**Task description:**
A faithful copy of every record is needed here. Images must not appear in it.

**Exercise material:**
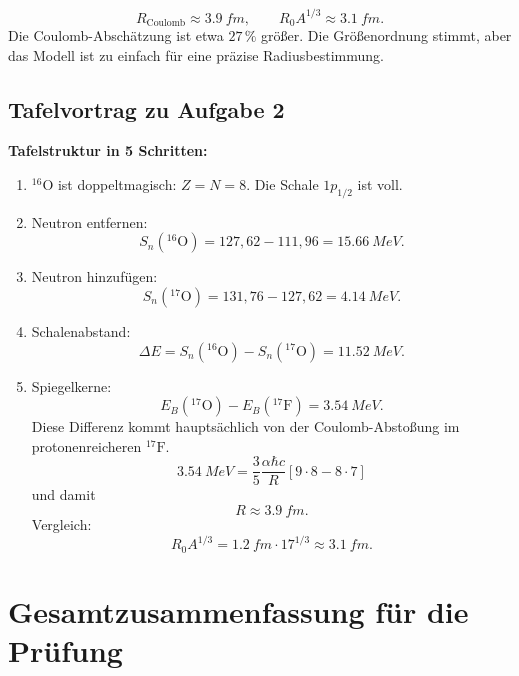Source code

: \documentclass[11pt,a4paper]{scrartcl}
\newcommand{\bracket}[1]{\left[ #1 \right]}
\newcommand{\isotope}[2]{^{#1}\mathrm{#2}}
\theoremstyle{definition}
\theoremstyle{plain}
\theoremstyle{remark}
\begin{document}
\begin{enumerate}[label=(\alph*)]
    \begin{answerbox}
        \[
            \boxed{R_{\mathrm{Coulomb}}\approx\SI{3.9}{fm}},
            \qquad
            \boxed{R_0A^{1/3}\approx\SI{3.1}{fm}}.
        \]
        Die Coulomb-Absch\"atzung ist etwa $27\,\%$ gr\"o\ss{}er. Die Gr\"o\ss{}enordnung stimmt, aber das Modell ist zu einfach f\"ur eine pr\"azise Radiusbestimmung.
    \end{answerbox}
\end{enumerate}

\subsection{Tafelvortrag zu Aufgabe 2}

\begin{talkbox}
\textbf{Tafelstruktur in 5 Schritten:}
\begin{enumerate}
    \item $\isotope{16}{O}$ ist doppeltmagisch: $Z=N=8$. Die Schale $1p_{1/2}$ ist voll.
    \item Neutron entfernen:
    \[
        S_n(\isotope{16}{O})=127{,}62-111{,}96=\SI{15.66}{MeV}.
    \]
    \item Neutron hinzuf\"ugen:
    \[
        S_n(\isotope{17}{O})=131{,}76-127{,}62=\SI{4.14}{MeV}.
    \]
    \item Schalenabstand:
    \[
        \Delta E=S_n(\isotope{16}{O})-S_n(\isotope{17}{O})=\SI{11.52}{MeV}.
    \]
    \item Spiegelkerne:
    \[
        E_B(\isotope{17}{O})-E_B(\isotope{17}{F})=\SI{3.54}{MeV}.
    \]
    Diese Differenz kommt haupts\"achlich von der Coulomb-Absto\ss{}ung im protonenreicheren $\isotope{17}{F}$.
    \[
        \SI{3.54}{MeV}=\frac{3}{5}\frac{\alpha\hbar c}{R}\bracket{9\cdot 8-8\cdot 7}
    \]
    und damit
    \[
        R\approx\SI{3.9}{fm}.
    \]
    Vergleich:
    \[
        R_0A^{1/3}=\SI{1.2}{fm}\cdot 17^{1/3}\approx\SI{3.1}{fm}.
    \]
\end{enumerate}
\end{talkbox}

\FloatBarrier
\newpage

\section{Gesamtzusammenfassung f\"ur die Pr\"ufung}
\end{document}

**Result of this task:**
Source code

: \documentclass[11pt,a4paper]{scrartcl}
\newcommand{\bracket}[1]{\left[ #1 \right]}
\newcommand{\isotope}[2]{^{#1}\mathrm{#2}}
\theoremstyle{definition}
\theoremstyle{plain}
\theoremstyle{remark}
\begin{document}
\begin{enumerate}[label=(\alph*)]
    \begin{answerbox}
        \[
            \boxed{R_{\mathrm{Coulomb}}\approx\SI{3.9}{fm}},
            \qquad
            \boxed{R_0A^{1/3}\approx\SI{3.1}{fm}}.
        \]
        Die Coulomb-Absch\"atzung ist etwa $27\,\%$ gr\"o\ss{}er. Die Gr\"o\ss{}enordnung stimmt, aber das Modell ist zu einfach f\"ur eine pr\"azise Radiusbestimmung.
    \end{answerbox}
\end{enumerate}

\subsection{Tafelvortrag zu Aufgabe 2}

\begin{talkbox}
\textbf{Tafelstruktur in 5 Schritten:}
\begin{enumerate}
    \item $\isotope{16}{O}$ ist doppeltmagisch: $Z=N=8$. Die Schale $1p_{1/2}$ ist voll.
    \item Neutron entfernen:
    \[
        S_n(\isotope{16}{O})=127{,}62-111{,}96=\SI{15.66}{MeV}.
    \]
    \item Neutron hinzuf\"ugen:
    \[
        S_n(\isotope{17}{O})=131{,}76-127{,}62=\SI{4.14}{MeV}.
    \]
    \item Schalenabstand:
    \[
        \Delta E=S_n(\isotope{16}{O})-S_n(\isotope{17}{O})=\SI{11.52}{MeV}.
    \]
    \item Spiegelkerne:
    \[
        E_B(\isotope{17}{O})-E_B(\isotope{17}{F})=\SI{3.54}{MeV}.
    \]
    Diese Differenz kommt haupts\"achlich von der Coulomb-Absto\ss{}ung im protonenreicheren $\isotope{17}{F}$.
    \[
        \SI{3.54}{MeV}=\frac{3}{5}\frac{\alpha\hbar c}{R}\bracket{9\cdot 8-8\cdot 7}
    \]
    und damit
    \[
        R\approx\SI{3.9}{fm}.
    \]
    Vergleich:
    \[
        R_0A^{1/3}=\SI{1.2}{fm}\cdot 17^{1/3}\approx\SI{3.1}{fm}.
    \]
\end{enumerate}
\end{talkbox}

\FloatBarrier
\newpage

\section{Gesamtzusammenfassung f\"ur die Pr\"ufung}
\end{document}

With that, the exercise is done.